> [ACTIVITY]: Every line below that holds the word "DIRECT" counts once; please tally them and give only the total.

--- START ---

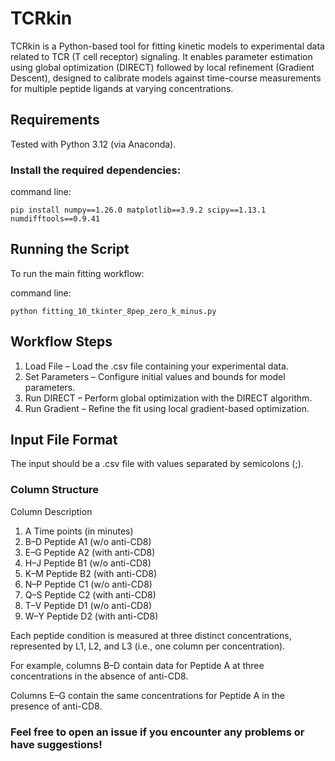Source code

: # TCRkin

TCRkin is a Python-based tool for fitting kinetic models to experimental data related to TCR (T cell receptor) signaling. It enables parameter estimation using global optimization (DIRECT) followed by local refinement (Gradient Descent), designed to calibrate models against time-course measurements for multiple peptide ligands at varying concentrations.

## Requirements

Tested with Python 3.12 (via Anaconda).

### Install the required dependencies:

command line:

`pip install numpy==1.26.0 matplotlib==3.9.2 scipy==1.13.1 numdifftools==0.9.41`

## Running the Script

To run the main fitting workflow:

command line: 

`python fitting_10_tkinter_8pep_zero_k_minus.py`

## Workflow Steps

1. Load File – Load the .csv file containing your experimental data.
2. Set Parameters – Configure initial values and bounds for model parameters.
3. Run DIRECT – Perform global optimization with the DIRECT algorithm.
4. Run Gradient – Refine the fit using local gradient-based optimization.

## Input File Format

The input should be a .csv file with values separated by semicolons (;).

### Column Structure

Column Description

1. A Time points (in minutes)
2. B–D Peptide A1 (w/o anti-CD8)
3. E–G Peptide A2 (with anti-CD8)
4. H–J Peptide B1 (w/o anti-CD8)
5. K–M Peptide B2 (with anti-CD8)
6. N–P Peptide C1 (w/o anti-CD8)
7. Q–S Peptide C2 (with anti-CD8)
8. T–V Peptide D1 (w/o anti-CD8)
9. W–Y Peptide D2 (with anti-CD8)

Each peptide condition is measured at three distinct concentrations, represented by L1, L2, and L3 (i.e., one column per concentration).

For example, columns B–D contain data for Peptide A at three concentrations in the absence of anti-CD8.

Columns E–G contain the same concentrations for Peptide A in the presence of anti-CD8.

### Feel free to open an issue if you encounter any problems or have suggestions!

--- END ---

> [REPLY]: 2